Dataset entries Start Marker

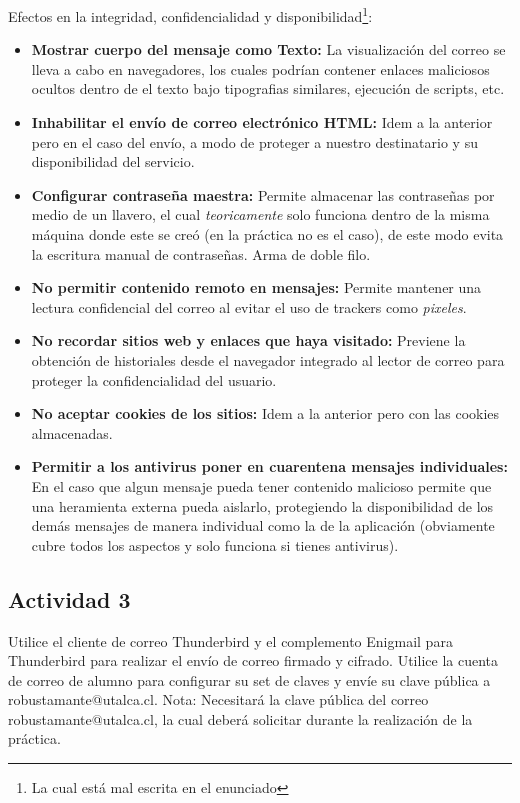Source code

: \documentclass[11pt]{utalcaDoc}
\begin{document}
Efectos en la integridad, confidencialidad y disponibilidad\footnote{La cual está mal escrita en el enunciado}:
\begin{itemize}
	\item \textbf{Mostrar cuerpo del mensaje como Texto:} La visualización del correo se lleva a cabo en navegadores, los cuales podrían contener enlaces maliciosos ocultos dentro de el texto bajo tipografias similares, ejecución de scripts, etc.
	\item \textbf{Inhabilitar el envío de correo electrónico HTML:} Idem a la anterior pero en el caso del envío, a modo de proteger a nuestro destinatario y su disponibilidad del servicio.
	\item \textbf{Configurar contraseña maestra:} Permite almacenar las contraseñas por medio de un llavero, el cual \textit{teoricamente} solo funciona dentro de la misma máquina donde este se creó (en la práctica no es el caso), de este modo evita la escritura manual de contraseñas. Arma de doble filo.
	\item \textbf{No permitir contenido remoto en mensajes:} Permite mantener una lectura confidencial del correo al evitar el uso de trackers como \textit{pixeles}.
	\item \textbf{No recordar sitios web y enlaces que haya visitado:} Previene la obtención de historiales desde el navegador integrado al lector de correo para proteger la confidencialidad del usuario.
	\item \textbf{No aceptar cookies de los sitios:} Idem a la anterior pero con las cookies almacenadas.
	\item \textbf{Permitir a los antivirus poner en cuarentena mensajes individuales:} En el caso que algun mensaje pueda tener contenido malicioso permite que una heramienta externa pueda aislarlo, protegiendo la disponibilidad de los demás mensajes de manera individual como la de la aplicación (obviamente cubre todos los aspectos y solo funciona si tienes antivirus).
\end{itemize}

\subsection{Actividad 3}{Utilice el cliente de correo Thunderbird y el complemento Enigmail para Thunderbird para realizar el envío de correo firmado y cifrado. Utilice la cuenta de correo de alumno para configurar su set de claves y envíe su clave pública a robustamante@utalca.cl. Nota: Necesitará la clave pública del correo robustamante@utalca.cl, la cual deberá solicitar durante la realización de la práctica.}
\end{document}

Dataset entries End Marker

- Work instructions -
Set down, exactly and in full, the lines from the one containing "el cliente de" through the end of the entries; no other line belongs.

- Exercise response -
\subsection{Actividad 3}{Utilice el cliente de correo Thunderbird y el complemento Enigmail para Thunderbird para realizar el envío de correo firmado y cifrado. Utilice la cuenta de correo de alumno para configurar su set de claves y envíe su clave pública a robustamante@utalca.cl. Nota: Necesitará la clave pública del correo robustamante@utalca.cl, la cual deberá solicitar durante la realización de la práctica.}
\end{document}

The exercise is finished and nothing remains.